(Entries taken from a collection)
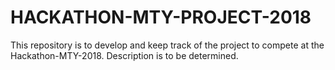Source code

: # HACKATHON-MTY-PROJECT-2018
This repository is to develop and keep track of the project to compete at the Hackathon-MTY-2018. Description is to be determined.
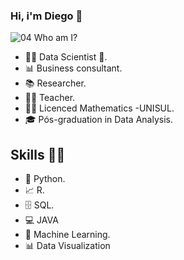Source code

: ### Hi, i'm Diego 👋
![04](https://user-images.githubusercontent.com/79227339/150040324-f00e04d7-4b74-4eb7-b9b3-cc172d257a2f.jpg) 
Who am I?


* 👩‍💻 Data Scientist 🥰.
* 📊 Business consultant.
* 📚 Researcher.
* 👩‍🏫 Teacher.
* 👩‍🎓 Licenced Mathematics -UNISUL.
* 🎓 Pós-graduation in Data Analysis.

## Skills 👩‍💻

* 🐍 Python.
* 📈 R.
* 🗄 SQL.
* 💻 JAVA
* 🔮 Machine Learning. 
* 📊 Data Visualization
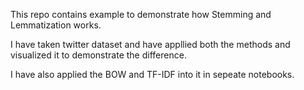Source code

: This repo contains example to demonstrate how Stemming and Lemmatization works.

I have taken twitter dataset and have appllied both the methods and visualized  it to demonstrate the difference.

I have also applied the BOW and TF-IDF into it in sepeate notebooks.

## Brief
From the line containing "Licenced Mathematics -UNISUL." to the end of the data above, give those lines again verbatim, with both endpoints included and no images.

## Solution to this problem
* 👩‍🎓 Licenced Mathematics -UNISUL.
* 🎓 Pós-graduation in Data Analysis.

## Skills 👩‍💻

* 🐍 Python.
* 📈 R.
* 🗄 SQL.
* 💻 JAVA
* 🔮 Machine Learning. 
* 📊 Data Visualization
Source code

: This repo contains example to demonstrate how Stemming and Lemmatization works.

I have taken twitter dataset and have appllied both the methods and visualized  it to demonstrate the difference.

I have also applied the BOW and TF-IDF into it in sepeate notebooks.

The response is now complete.